Starting to feel a lil less stressed n put some ofmy thoughts down about it.

Was nice thinkin bout tomorrow where I could sleep late n not worry about sleeping too late(which isn't true) I think I'm starting to understand peoples need for a vacation.....it seems to be a need for me time. The play was all non me time n after that I have more friends that want to do things and things I need to do like clean. Those things are good but not exactly me time. Sleeping in till whenever is me time. Working on the fishtanks with no time limit is me time. Its different in some way. Recharges who I am instead of using who I am as fuel. I don't think I ever lived my life as fast paced as I did during this play. It was a ton of fun! But there is a price to be payed. That pace causes tons of stress and that's what I've been feeling. Likea race car that goes so fast it burns out its tires. And its self perpetuating its like stress gravity. When the play ended you would think the stress would end but the result of moving that fast in life had an impact on the rest of my life and the stress had to slow down with it. I have kept feeling like I just needed things to slow down to a point that I could handle it. And finally almost a month later I am starting to feel that. The vacation route seems to be a dead stop on stress. You just blammo take yourself out of anything to do with the stress n ahhh u can relax.

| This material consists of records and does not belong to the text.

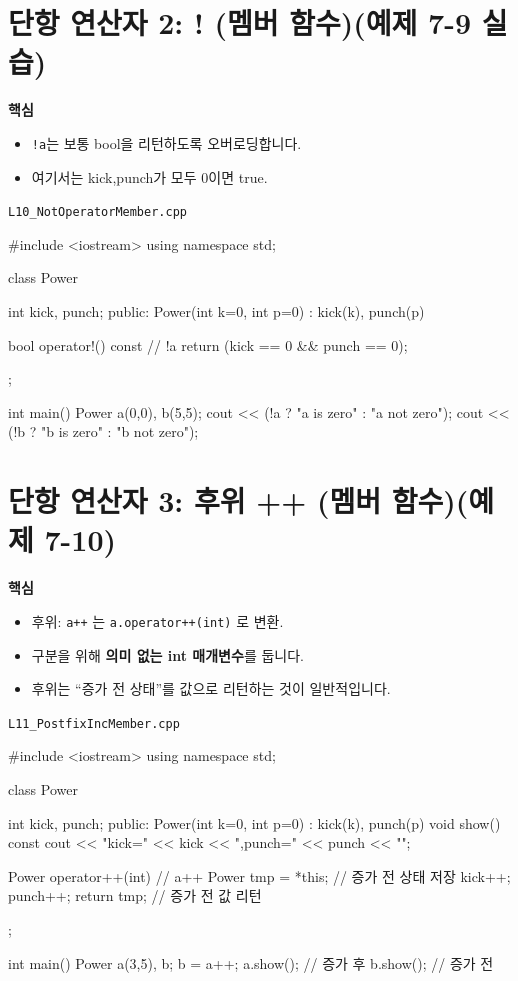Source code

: \documentclass[11pt,a4paper]{article}
\newcommand{\filetag}[1]{\texttt{\color{Accent}#1}}
\begin{document}
\section{단항 연산자 2: ! (멤버 함수)(예제 7-9 실습)}
\begin{GoalBox}
\textbf{핵심}
\begin{itemize}[leftmargin=18pt]
  \item \texttt{!a}는 보통 bool을 리턴하도록 오버로딩합니다.
  \item 여기서는 kick,punch가 모두 0이면 true.
\end{itemize}
\end{GoalBox}

\noindent\filetag{L10\_NotOperatorMember.cpp}
\begin{cppcode}
#include <iostream>
using namespace std;

class Power {
    int kick, punch;
public:
    Power(int k=0, int p=0) : kick(k), punch(p) {}

    bool operator!() const { // !a
        return (kick == 0 && punch == 0);
    }
};

int main() {
    Power a(0,0), b(5,5);
    cout << (!a ? "a is zero\n" : "a not zero\n");
    cout << (!b ? "b is zero\n" : "b not zero\n");
}
\end{cppcode}

\section{단항 연산자 3: 후위 ++ (멤버 함수)(예제 7-10)}
\begin{GoalBox}
\textbf{핵심}
\begin{itemize}[leftmargin=18pt]
  \item 후위: \texttt{a++} 는 \texttt{a.operator++(int)} 로 변환.
  \item 구분을 위해 \textbf{의미 없는 int 매개변수}를 둡니다.
  \item 후위는 ``증가 전 상태''를 값으로 리턴하는 것이 일반적입니다.
\end{itemize}
\end{GoalBox}

\noindent\filetag{L11\_PostfixIncMember.cpp}
\begin{cppcode}
#include <iostream>
using namespace std;

class Power {
    int kick, punch;
public:
    Power(int k=0, int p=0) : kick(k), punch(p) {}
    void show() const { cout << "kick=" << kick << ",punch=" << punch << "\n"; }

    Power operator++(int) { // a++
        Power tmp = *this;  // 증가 전 상태 저장
        kick++; punch++;
        return tmp;         // 증가 전 값 리턴
    }
};

int main() {
    Power a(3,5), b;
    b = a++;
    a.show(); // 증가 후
    b.show(); // 증가 전
}
\end{cppcode}
\end{document}
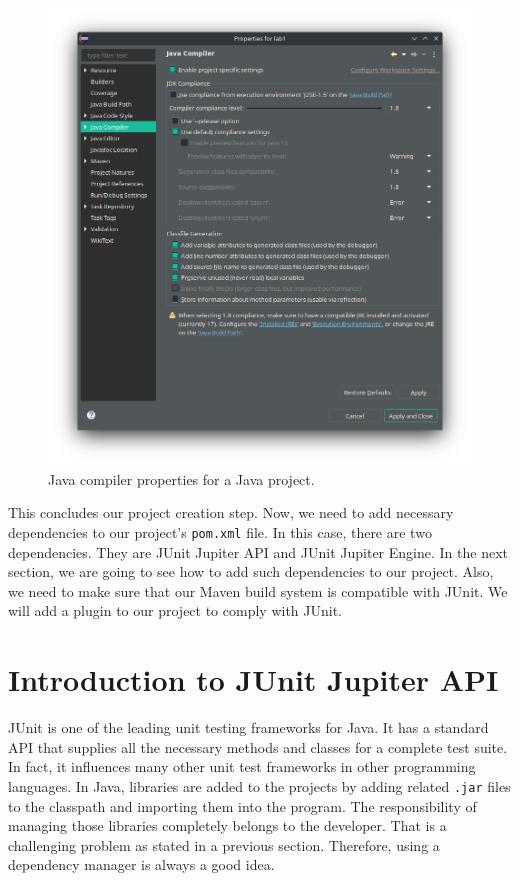 \begin{figure}[H]
    \centering
    \includegraphics[width=\textwidth]{images/java-version.png}
    \caption{Java compiler properties for a Java project.}
    \label{fig:java-version}
\end{figure}

This concludes our project creation step. Now, we need to add necessary dependencies to our project's \lstinline[language={}]|pom.xml| file. In this case, there are two dependencies. They are JUnit Jupiter API and JUnit Jupiter Engine. In the next section, we are going to see how to add such dependencies to our project. Also, we need to make sure that our Maven build system is compatible with JUnit. We will add a plugin to our project to comply with JUnit.

\section{Introduction to JUnit Jupiter API}
JUnit is one of the leading unit testing frameworks for Java. It has a standard API that supplies all the necessary methods and classes for a complete test suite. In fact, it influences many other unit test frameworks in other programming languages. In Java, libraries are added to the projects by adding related \lstinline[language={}]|.jar| files to the classpath and importing them into the program. The responsibility of managing those libraries completely belongs to the developer. That is a challenging problem as stated in a previous section. Therefore, using a dependency manager is always a good idea.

But while you are gone the stress building situations tend to build up worse so that when you get back and are in a mental place to better handle all that stress you are hit by more stress causers. I think all my life I've lived at a pace and in a way where I have limited most stress on me and I am thankful for that but I have missed out on things because of it. Seems the faster pace u keep the more u connect to other people. Or maybe its just harder to connect with someone that's living at a different pace than you......food for thought.